What is a material breach of contract and how does it affect the parties involved?
A material breach of contract occurs when one party fails to perform the primary purpose of the contract. The contract becomes irreparably breached or pointless.
When one party is faced with a material breach of contract they can end the contract and pursue legal action against the party that failed to perform their end of the agreement. Some contracts will state what are considered material breaches.
What is an example of a material breach of contract?
If a man orders all new high-end safe copper wiring installed in their home and the electrician installs low-end cheap aluminum wiring (that's more likely to catch on fire) to save money, then the man may sue for material breach of contract because installing aluminum instead of copper breaches the purpose of the contract, the safety aspect.
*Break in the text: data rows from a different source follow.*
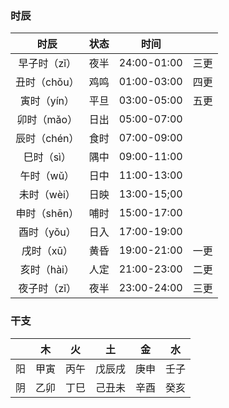 ### 时辰

|时辰|状态|时间| |
:-:|:-:|:-:|:-:
早子时（zǐ）|夜半|24:00-01:00|三更
丑时（chǒu）|鸡鸣|01:00-03:00|四更
寅时（yín）|平旦|03:00-05:00|五更
卯时（mǎo）|日出|05:00-07:00|　
辰时（chén）|食时|07:00-09:00|　
巳时（sì）|隅中|09:00-11:00|　
午时（wǔ）|日中|11:00-13:00|　
未时（wèi）|日映|13:00-15;00|　
申时（shēn）|哺时|15:00-17:00|　
酉时（yǒu）|日入|17:00-19:00|　
戌时（xū）|黄昏|19:00-21:00|一更
亥时（hài）|人定|21:00-23:00|二更
夜子时（zǐ）|夜半|23:00-24:00|三更

### 干支

||木|火|土|金|水|
:-:|:-:|:-:|:-:|:-:|:-:
阳|甲寅|丙午|戊辰戌|庚申|壬子
阴|乙卯|丁巳|己丑未|辛酉|癸亥

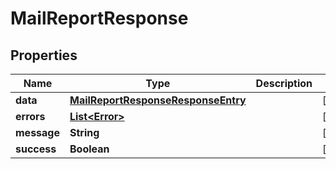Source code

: # MailReportResponse

## Properties
| Name        | Type                                                                      | Description | Notes      |
| ----------- | ------------------------------------------------------------------------- | ----------- | ---------- |
| **data**    | [**MailReportResponseResponseEntry**](MailReportResponseResponseEntry.md) |             | [optional] |
| **errors**  | [**List&lt;Error&gt;**](Error.md)                                         |             | [optional] |
| **message** | **String**                                                                |             | [optional] |
| **success** | **Boolean**                                                               |             | [optional] |
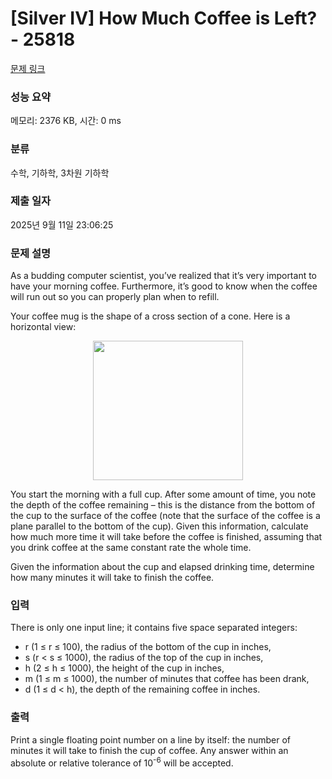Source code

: # [Silver IV] How Much Coffee is Left? - 25818 

[문제 링크](https://www.acmicpc.net/problem/25818) 

### 성능 요약

메모리: 2376 KB, 시간: 0 ms

### 분류

수학, 기하학, 3차원 기하학

### 제출 일자

2025년 9월 11일 23:06:25

### 문제 설명

<p>As a budding computer scientist, you’ve realized that it’s very important to have your morning coffee. Furthermore, it’s good to know when the coffee will run out so you can properly plan when to refill.</p>

<p>Your coffee mug is the shape of a cross section of a cone. Here is a horizontal view:</p>

<p style="text-align: center;"><img alt="" src="https://upload.acmicpc.net/8cced1c5-892a-4a23-ad6c-2e66ef09baf3/-/preview/" style="width: 240px; height: 223px;"></p>

<p>You start the morning with a full cup. After some amount of time, you note the depth of the coffee remaining – this is the distance from the bottom of the cup to the surface of the coffee (note that the surface of the coffee is a plane parallel to the bottom of the cup). Given this information, calculate how much more time it will take before the coffee is finished, assuming that you drink coffee at the same constant rate the whole time.</p>

<p>Given the information about the cup and elapsed drinking time, determine how many minutes it will take to finish the coffee.</p>

### 입력 

 <p>There is only one input line; it contains five space separated integers:</p>

<ul>
	<li>r (1 ≤ r ≤ 100), the radius of the bottom of the cup in inches,</li>
	<li>s (r < s ≤ 1000), the radius of the top of the cup in inches,</li>
	<li>h (2 ≤ h ≤ 1000), the height of the cup in inches,</li>
	<li>m (1 ≤ m ≤ 1000), the number of minutes that coffee has been drank,</li>
	<li>d (1 ≤ d < h), the depth of the remaining coffee in inches.</li>
</ul>

### 출력 

 <p>Print a single floating point number on a line by itself: the number of minutes it will take to finish the cup of coffee. Any answer within an absolute or relative tolerance of 10<sup>-6</sup> will be accepted.</p>

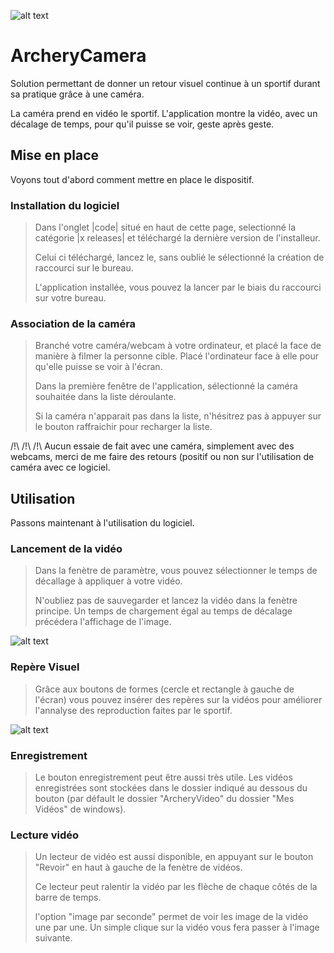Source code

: 
![alt text](https://github.com/pillont/ArcheryCamera/blob/master/CameraArchery/Ressources/Logos/logoViseur.ico)


# ArcheryCamera

Solution permettant de donner un retour visuel continue à un sportif durant sa pratique grâce à une caméra.

La caméra prend en vidéo le sportif.
L'application montre la vidéo, avec un décalage de temps, pour qu'il puisse se voir, geste après geste.

## Mise en place
Voyons tout d'abord comment mettre en place le dispositif.

### Installation du logiciel
> Dans l'onglet |code| situé en haut de cette page, selectionné la catégorie |x releases| et téléchargé la dernière version de l'installeur.
>
>Celui ci téléchargé, lancez le, sans oublié le sélectionné la création de raccourci sur le bureau.
>
>L'application installée, vous pouvez la lancer par le biais du raccourci sur votre bureau.

### Association de la caméra
>Branché votre caméra/webcam à votre ordinateur, et placé la face de manière à filmer la personne cible. Placé l'ordinateur face à elle pour qu'elle puisse se voir à l'écran.
>
>Dans la première fenêtre de l'application, sélectionné la caméra souhaitée dans la liste déroulante.
>
>Si la caméra n'apparait pas dans la liste, n'hésitrez pas à appuyer sur le bouton raffraichir pour recharger la liste.

/!\ /!\ /!\  Aucun essaie de fait avec une caméra, simplement avec des webcams, merci de me faire des retours (positif ou non sur l'utilisation de caméra avec ce logiciel.

## Utilisation
Passons maintenant à l'utilisation du logiciel.

### Lancement de la vidéo 
> Dans la fenètre de paramètre, vous pouvez sélectionner le temps de décallage à appliquer à votre vidéo.
>
>N'oubliez pas de sauvegarder et lancez la vidéo dans la fenètre principe. Un temps de chargement égal au temps de décalage précédera l'affichage de l'image.

![alt text](https://github.com/pillont/ArcheryCamera/blob/master/CameraArchery/ReadMeImageRessources/video.png)

### Repère Visuel
> Grâce aux boutons de formes (cercle et rectangle à gauche de l'écran) vous pouvez insérer des repères sur la vidéos pour améliorer l'annalyse des reproduction faites par le sportif.

![alt text](https://github.com/pillont/ArcheryCamera/blob/master/CameraArchery/ReadMeImageRessources/videoWithForm.png)


### Enregistrement
>Le bouton enregistrement peut être aussi très utile. Les vidéos enregistrées sont stockées dans le dossier indiqué au dessous du bouton (par défault le dossier "ArcheryVideo" du dossier "Mes Vidéos" de windows).

### Lecture vidéo
>Un lecteur de vidéo est aussi disponible, en appuyant sur le bouton "Revoir" en haut à gauche de la fenètre de vidéos. 
>
>Ce lecteur peut ralentir la vidéo par les flèche de chaque côtés de la barre de temps.
>
>l'option "image par seconde" permet de voir les image de la vidéo une par une. Un simple clique sur la vidéo vous fera passer à l'image suivante.
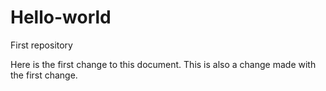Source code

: # Hello-world
First repository

Here is the first change to this document.
This is also a change made with the first change.
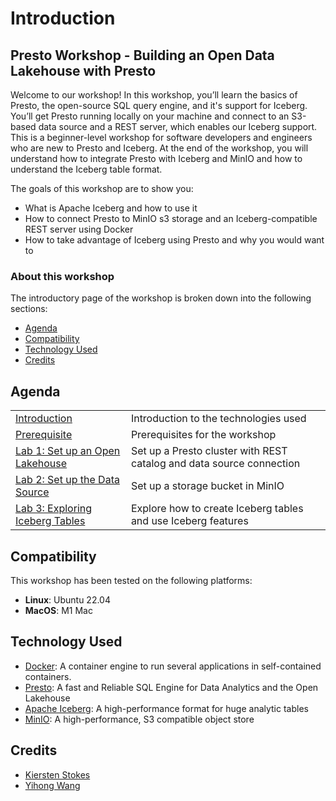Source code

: # Introduction

## Presto Workshop - Building an Open Data Lakehouse with Presto

Welcome to our workshop! In this workshop, you’ll learn the basics of Presto, the open-source SQL query engine, and it's support for Iceberg. You’ll get Presto running locally on your machine and connect to an S3-based data source and a REST server, which enables our Iceberg support. This is a beginner-level workshop for software developers and engineers who are new to Presto and Iceberg. At the end of the workshop, you will understand how to integrate Presto with Iceberg and MinIO and how to understand the Iceberg table format.

The goals of this workshop are to show you:

* What is Apache Iceberg and how to use it
* How to connect Presto to MinIO s3 storage and an Iceberg-compatible REST server using Docker
* How to take advantage of Iceberg using Presto and why you would want to

### About this workshop

The introductory page of the workshop is broken down into the following sections:

* [Agenda](#agenda)
* [Compatibility](#compatibility)
* [Technology Used](#technology-used)
* [Credits](#credits)

## Agenda

|  |  |
| :--- | :--- |
| [Introduction](introduction/README.md) | Introduction to the technologies used |
| [Prerequisite](prerequisite/README.md) | Prerequisites for the workshop |
| [Lab 1: Set up an Open Lakehouse](lab-1/README.md) | Set up a Presto cluster with REST catalog and data source connection |
| [Lab 2: Set up the Data Source](lab-2/README.md) | Set up a storage bucket in MinIO |
| [Lab 3: Exploring Iceberg Tables](lab-3/README.md) | Explore how to create Iceberg tables and use Iceberg features |

## Compatibility

This workshop has been tested on the following platforms:

* **Linux**: Ubuntu 22.04
* **MacOS**: M1 Mac

## Technology Used

* [Docker](https://www.docker.com/): A container engine to run several applications in self-contained containers.
* [Presto](https://prestodb.io/): A fast and Reliable SQL Engine for Data Analytics and the Open Lakehouse
* [Apache Iceberg](https://iceberg.apache.org/): A high-performance format for huge analytic tables
* [MinIO](https://min.io/): A high-performance, S3 compatible object store

## Credits

* [Kiersten Stokes](https://github.com/kiersten-stokes)
* [Yihong Wang](https://github.com/yhwang)
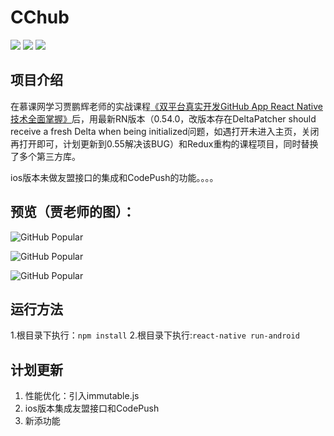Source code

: # CChub

![](https://img.shields.io/badge/build-success-brightgreen.svg)
![](https://img.shields.io/badge/platform-iOS-30A3FC.svg)
![](https://img.shields.io/badge/platform-Android-8FC550.svg)

## 项目介绍

在慕课网学习贾鹏辉老师的实战课程[《双平台真实开发GitHub App React Native技术全面掌握》](http://coding.imooc.com/class/89.html)后，用最新RN版本（0.54.0，改版本存在DeltaPatcher should receive a fresh Delta when being initialized问题，如遇打开未进入主页，关闭再打开即可，计划更新到0.55解决该BUG）和Redux重构的课程项目，同时替换了多个第三方库。

ios版本未做友盟接口的集成和CodePush的功能。。。。

## 预览（贾老师的图）：

![GitHub Popular](https://raw.githubusercontent.com/crazycodeboy/GitHubPopular/master/resource/screenshot/GitHubPopular-1.jpg)

![GitHub Popular](https://raw.githubusercontent.com/crazycodeboy/GitHubPopular/master/resource/screenshot/GitHubPopular-2.jpg)

![GitHub Popular](https://raw.githubusercontent.com/crazycodeboy/GitHubPopular/master/resource/screenshot/GitHubPopular-3.jpg)


## 运行方法
1.根目录下执行：``npm install``
2.根目录下执行:``react-native run-android``

## 计划更新

1. 性能优化：引入immutable.js
2. ios版本集成友盟接口和CodePush
3. 新添功能






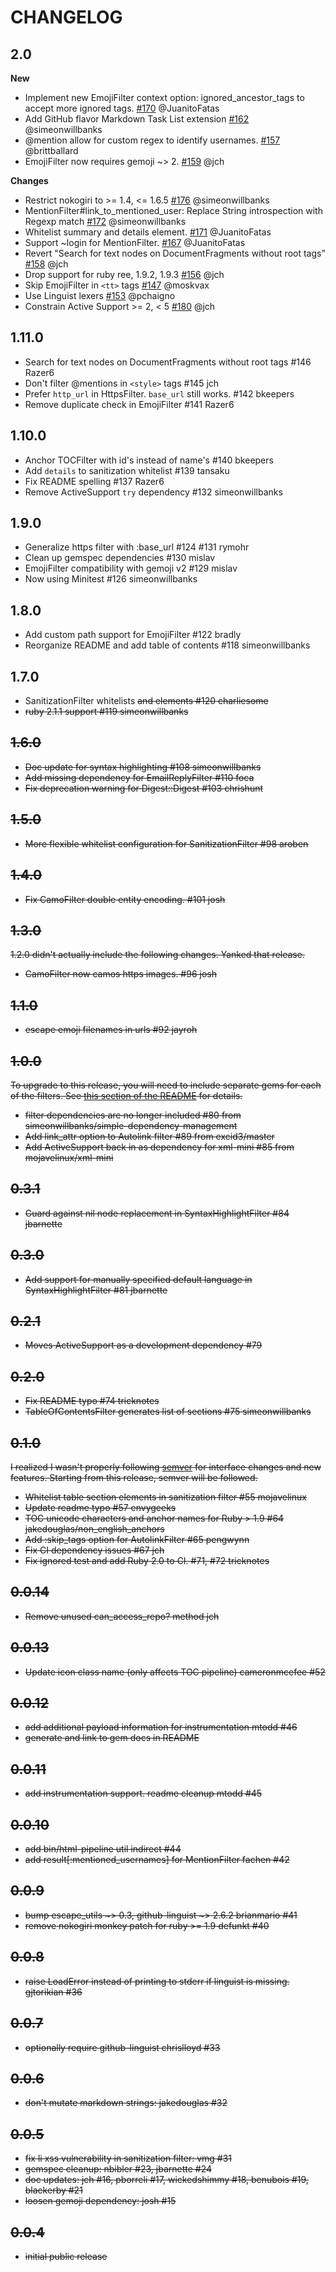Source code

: # CHANGELOG

## 2.0

**New**

* Implement new EmojiFilter context option: ignored_ancestor_tags to accept more ignored tags. [#170](https://github.com/jch/html-pipeline/pull/170) @JuanitoFatas
* Add GitHub flavor Markdown Task List extension [#162](https://github.com/jch/html-pipeline/pull/162) @simeonwillbanks
* @mention allow for custom regex to identify usernames. [#157](https://github.com/jch/html-pipeline/pull/157) @brittballard
* EmojiFilter now requires gemoji ~> 2. [#159](https://github.com/jch/html-pipeline/pull/159) @jch

**Changes**

* Restrict nokogiri to >= 1.4, <= 1.6.5 [#176](https://github.com/jch/html-pipeline/pull/176) @simeonwillbanks
* MentionFilter#link_to_mentioned_user: Replace String introspection with Regexp match [#172](https://github.com/jch/html-pipeline/pull/172) @simeonwillbanks
* Whitelist summary and details element. [#171](https://github.com/jch/html-pipeline/pull/171) @JuanitoFatas
* Support ~login for MentionFilter. [#167](https://github.com/jch/html-pipeline/pull/167) @JuanitoFatas
* Revert "Search for text nodes on DocumentFragments without root tags" [#158](https://github.com/jch/html-pipeline/pull/158) @jch
* Drop support for ruby ree, 1.9.2, 1.9.3 [#156](https://github.com/jch/html-pipeline/pull/156) @jch
* Skip EmojiFilter in `<tt>` tags [#147](https://github.com/jch/html-pipeline/pull/147) @moskvax
* Use Linguist lexers [#153](https://github.com/jch/html-pipeline/pull/153) @pchaigno
* Constrain Active Support >= 2, < 5 [#180](https://github.com/jch/html-pipeline/pull/180) @jch

## 1.11.0

  * Search for text nodes on DocumentFragments without root tags #146 Razer6
  * Don't filter @mentions in `<style>` tags #145 jch
  * Prefer `http_url` in HttpsFilter. `base_url` still works. #142 bkeepers
  * Remove duplicate check in EmojiFilter #141 Razer6

## 1.10.0

  * Anchor TOCFilter with id's instead of name's #140 bkeepers
  * Add `details` to sanitization whitelist #139 tansaku
  * Fix README spelling #137 Razer6
  * Remove ActiveSupport `try` dependency #132 simeonwillbanks

## 1.9.0

  * Generalize https filter with :base_url #124 #131 rymohr
  * Clean up gemspec dependencies #130 mislav
  * EmojiFilter compatibility with gemoji v2 #129 mislav
  * Now using Minitest #126 simeonwillbanks

## 1.8.0

  * Add custom path support for EmojiFilter #122 bradly
  * Reorganize README and add table of contents #118 simeonwillbanks

## 1.7.0

  * SanitizationFilter whitelists <s> and <strike> elements #120 charliesome
  * ruby 2.1.1 support #119 simeonwillbanks

## 1.6.0

  * Doc update for syntax highlighting #108 simeonwillbanks
  * Add missing dependency for EmailReplyFilter #110 foca
  * Fix deprecation warning for Digest::Digest #103 chrishunt

## 1.5.0

  * More flexible whitelist configuration for SanitizationFilter #98 aroben

## 1.4.0

  * Fix CamoFilter double entity encoding. #101 josh

## 1.3.0

1.2.0 didn't actually include the following changes. Yanked that release.

  * CamoFilter now camos https images. #96 josh

## 1.1.0

  * escape emoji filenames in urls #92 jayroh

## 1.0.0

To upgrade to this release, you will need to include separate gems for each of
the filters. See [this section of the README](/README.md#dependencies) for
details.

  * filter dependencies are no longer included #80 from simeonwillbanks/simple-dependency-management
  * Add link_attr option to Autolink filter #89 from excid3/master
  * Add ActiveSupport back in as dependency for xml-mini #85 from mojavelinux/xml-mini

## 0.3.1

  * Guard against nil node replacement in SyntaxHighlightFilter #84 jbarnette

## 0.3.0

  * Add support for manually specified default language in SyntaxHighlightFilter #81 jbarnette

## 0.2.1

  * Moves ActiveSupport as a development dependency #79

## 0.2.0

  * Fix README typo #74 tricknotes
  * TableOfContentsFilter generates list of sections #75 simeonwillbanks

## 0.1.0

I realized I wasn't properly following [semver](http://semver.org) for interface
changes and new features. Starting from this release, semver will be followed.

  * Whitelist table section elements in sanitization filter #55 mojavelinux
  * Update readme typo #57 envygeeks
  * TOC unicode characters and anchor names for Ruby > 1.9 #64 jakedouglas/non_english_anchors
  * Add :skip_tags option for AutolinkFilter #65 pengwynn
  * Fix CI dependency issues #67 jch
  * Fix ignored test and add Ruby 2.0 to CI. #71, #72 tricknotes

## 0.0.14

  * Remove unused can_access_repo? method jch

## 0.0.13

  * Update icon class name (only affects TOC pipeline) cameronmcefee #52

## 0.0.12

  * add additional payload information for instrumentation mtodd #46
  * generate and link to gem docs in README

## 0.0.11

  * add instrumentation support. readme cleanup mtodd #45

## 0.0.10

  * add bin/html-pipeline util indirect #44
  * add result[:mentioned_usernames] for MentionFilter fachen #42

## 0.0.9

  * bump escape_utils ~> 0.3, github-linguist ~> 2.6.2 brianmario #41
  * remove nokogiri monkey patch for ruby >= 1.9 defunkt #40

## 0.0.8

  * raise LoadError instead of printing to stderr if linguist is missing. gjtorikian #36

## 0.0.7

  * optionally require github-linguist chrislloyd #33

## 0.0.6

  * don't mutate markdown strings: jakedouglas #32

## 0.0.5

  * fix li xss vulnerability in sanitization filter: vmg #31
  * gemspec cleanup: nbibler #23, jbarnette #24
  * doc updates: jch #16, pborreli #17, wickedshimmy #18, benubois #19, blackerby #21
  * loosen gemoji dependency: josh #15

## 0.0.4

  * initial public release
When is something not a material breach?
If the party can be easily compensated for the breach in the contract then it's most likely not a material breach. For example, if a person remodeled their bathroom and the contractor promised a certain type of faucet and then later gave the owner a different brand than what was promised, this dispute can be remedied by replacing the faucet or by compensating the owner for the wrong product. If the dispute can be easily fixed it's not likely that it's a material breach of contract.
What could cause the non-breaching party to lose their material breach of contract lawsuit?
If the non-breaching party cannot prove that they performed their end of the contract then they will not be able to win their lawsuit. The non-breaching party must prove that they intended and were able to fulfill their contractual obligations.